Work task:
Your job is to transcribe all the records that follow, excluding any pictures.

Given information:
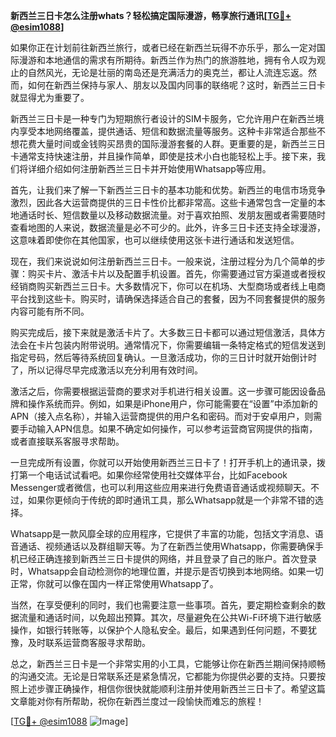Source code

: **新西兰三日卡怎么注册whats？轻松搞定国际漫游，畅享旅行通讯[[TG💪+ @esim1088](https://t.me/s/esim1088)]**

如果你正在计划前往新西兰旅行，或者已经在新西兰玩得不亦乐乎，那么一定对国际漫游和本地通信的需求有所期待。新西兰作为热门的旅游胜地，拥有令人叹为观止的自然风光，无论是壮丽的南岛还是充满活力的奥克兰，都让人流连忘返。然而，如何在新西兰保持与家人、朋友以及国内同事的联络呢？这时，新西兰三日卡就显得尤为重要了。

新西兰三日卡是一种专门为短期旅行者设计的SIM卡服务，它允许用户在新西兰境内享受本地网络覆盖，提供通话、短信和数据流量等服务。这种卡非常适合那些不想花费大量时间或金钱购买昂贵的国际漫游套餐的人群。更重要的是，新西兰三日卡通常支持快速注册，并且操作简单，即使是技术小白也能轻松上手。接下来，我们将详细介绍如何注册新西兰三日卡并开始使用Whatsapp等应用。

首先，让我们来了解一下新西兰三日卡的基本功能和优势。新西兰的电信市场竞争激烈，因此各大运营商提供的三日卡性价比都非常高。这些卡通常包含一定量的本地通话时长、短信数量以及移动数据流量。对于喜欢拍照、发朋友圈或者需要随时查看地图的人来说，数据流量是必不可少的。此外，许多三日卡还支持全球漫游，这意味着即使你在其他国家，也可以继续使用这张卡进行通话和发送短信。

现在，我们来说说如何注册新西兰三日卡。一般来说，注册过程分为几个简单的步骤：购买卡片、激活卡片以及配置手机设置。首先，你需要通过官方渠道或者授权经销商购买新西兰三日卡。大多数情况下，你可以在机场、大型商场或者线上电商平台找到这些卡。购买时，请确保选择适合自己的套餐，因为不同套餐提供的服务内容可能有所不同。

购买完成后，接下来就是激活卡片了。大多数三日卡都可以通过短信激活，具体方法会在卡片包装内附带说明。通常情况下，你需要编辑一条特定格式的短信发送到指定号码，然后等待系统回复确认。一旦激活成功，你的三日计时就开始倒计时了，所以记得尽早完成激活以充分利用有效时间。

激活之后，你需要根据运营商的要求对手机进行相关设置。这一步骤可能因设备品牌和操作系统而异。例如，如果是iPhone用户，你可能需要在“设置”中添加新的APN（接入点名称），并输入运营商提供的用户名和密码。而对于安卓用户，则需要手动输入APN信息。如果不确定如何操作，可以参考运营商官网提供的指南，或者直接联系客服寻求帮助。

一旦完成所有设置，你就可以开始使用新西兰三日卡了！打开手机上的通讯录，拨打第一个电话试试看吧。如果你经常使用社交媒体平台，比如Facebook Messenger或者微信，也可以利用这些应用来进行免费语音通话或视频聊天。不过，如果你更倾向于传统的即时通讯工具，那么Whatsapp就是一个非常不错的选择。

Whatsapp是一款风靡全球的应用程序，它提供了丰富的功能，包括文字消息、语音通话、视频通话以及群组聊天等。为了在新西兰使用Whatsapp，你需要确保手机已经正确连接到新西兰三日卡提供的网络，并且登录了自己的账户。首次登录时，Whatsapp会自动检测你的地理位置，并提示是否切换到本地网络。如果一切正常，你就可以像在国内一样正常使用Whatsapp了。

当然，在享受便利的同时，我们也需要注意一些事项。首先，要定期检查剩余的数据流量和通话时间，以免超出预算。其次，尽量避免在公共Wi-Fi环境下进行敏感操作，如银行转账等，以保护个人隐私安全。最后，如果遇到任何问题，不要犹豫，及时联系运营商客服寻求帮助。

总之，新西兰三日卡是一个非常实用的小工具，它能够让你在新西兰期间保持顺畅的沟通交流。无论是日常联系还是紧急情况，它都能为你提供必要的支持。只要按照上述步骤正确操作，相信你很快就能顺利注册并使用新西兰三日卡了。希望这篇文章能对你有所帮助，祝你在新西兰度过一段愉快而难忘的旅程！

[[TG💪+ @esim1088](https://t.me/s/esim1088) ![Image](https://i.postimg.cc/4NQfJmqS/Snipaste-2025-05-13-00-14-12.png)]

Your solution:
Source code

: **新西兰三日卡怎么注册whats？轻松搞定国际漫游，畅享旅行通讯[[TG💪+ @esim1088](https://t.me/s/esim1088)]**

如果你正在计划前往新西兰旅行，或者已经在新西兰玩得不亦乐乎，那么一定对国际漫游和本地通信的需求有所期待。新西兰作为热门的旅游胜地，拥有令人叹为观止的自然风光，无论是壮丽的南岛还是充满活力的奥克兰，都让人流连忘返。然而，如何在新西兰保持与家人、朋友以及国内同事的联络呢？这时，新西兰三日卡就显得尤为重要了。

新西兰三日卡是一种专门为短期旅行者设计的SIM卡服务，它允许用户在新西兰境内享受本地网络覆盖，提供通话、短信和数据流量等服务。这种卡非常适合那些不想花费大量时间或金钱购买昂贵的国际漫游套餐的人群。更重要的是，新西兰三日卡通常支持快速注册，并且操作简单，即使是技术小白也能轻松上手。接下来，我们将详细介绍如何注册新西兰三日卡并开始使用Whatsapp等应用。

首先，让我们来了解一下新西兰三日卡的基本功能和优势。新西兰的电信市场竞争激烈，因此各大运营商提供的三日卡性价比都非常高。这些卡通常包含一定量的本地通话时长、短信数量以及移动数据流量。对于喜欢拍照、发朋友圈或者需要随时查看地图的人来说，数据流量是必不可少的。此外，许多三日卡还支持全球漫游，这意味着即使你在其他国家，也可以继续使用这张卡进行通话和发送短信。

现在，我们来说说如何注册新西兰三日卡。一般来说，注册过程分为几个简单的步骤：购买卡片、激活卡片以及配置手机设置。首先，你需要通过官方渠道或者授权经销商购买新西兰三日卡。大多数情况下，你可以在机场、大型商场或者线上电商平台找到这些卡。购买时，请确保选择适合自己的套餐，因为不同套餐提供的服务内容可能有所不同。

购买完成后，接下来就是激活卡片了。大多数三日卡都可以通过短信激活，具体方法会在卡片包装内附带说明。通常情况下，你需要编辑一条特定格式的短信发送到指定号码，然后等待系统回复确认。一旦激活成功，你的三日计时就开始倒计时了，所以记得尽早完成激活以充分利用有效时间。

激活之后，你需要根据运营商的要求对手机进行相关设置。这一步骤可能因设备品牌和操作系统而异。例如，如果是iPhone用户，你可能需要在“设置”中添加新的APN（接入点名称），并输入运营商提供的用户名和密码。而对于安卓用户，则需要手动输入APN信息。如果不确定如何操作，可以参考运营商官网提供的指南，或者直接联系客服寻求帮助。

一旦完成所有设置，你就可以开始使用新西兰三日卡了！打开手机上的通讯录，拨打第一个电话试试看吧。如果你经常使用社交媒体平台，比如Facebook Messenger或者微信，也可以利用这些应用来进行免费语音通话或视频聊天。不过，如果你更倾向于传统的即时通讯工具，那么Whatsapp就是一个非常不错的选择。

Whatsapp是一款风靡全球的应用程序，它提供了丰富的功能，包括文字消息、语音通话、视频通话以及群组聊天等。为了在新西兰使用Whatsapp，你需要确保手机已经正确连接到新西兰三日卡提供的网络，并且登录了自己的账户。首次登录时，Whatsapp会自动检测你的地理位置，并提示是否切换到本地网络。如果一切正常，你就可以像在国内一样正常使用Whatsapp了。

当然，在享受便利的同时，我们也需要注意一些事项。首先，要定期检查剩余的数据流量和通话时间，以免超出预算。其次，尽量避免在公共Wi-Fi环境下进行敏感操作，如银行转账等，以保护个人隐私安全。最后，如果遇到任何问题，不要犹豫，及时联系运营商客服寻求帮助。

总之，新西兰三日卡是一个非常实用的小工具，它能够让你在新西兰期间保持顺畅的沟通交流。无论是日常联系还是紧急情况，它都能为你提供必要的支持。只要按照上述步骤正确操作，相信你很快就能顺利注册并使用新西兰三日卡了。希望这篇文章能对你有所帮助，祝你在新西兰度过一段愉快而难忘的旅程！

[[TG💪+ @esim1088](https://t.me/s/esim1088) ![Image](https://i.postimg.cc/4NQfJmqS/Snipaste-2025-05-13-00-14-12.png)]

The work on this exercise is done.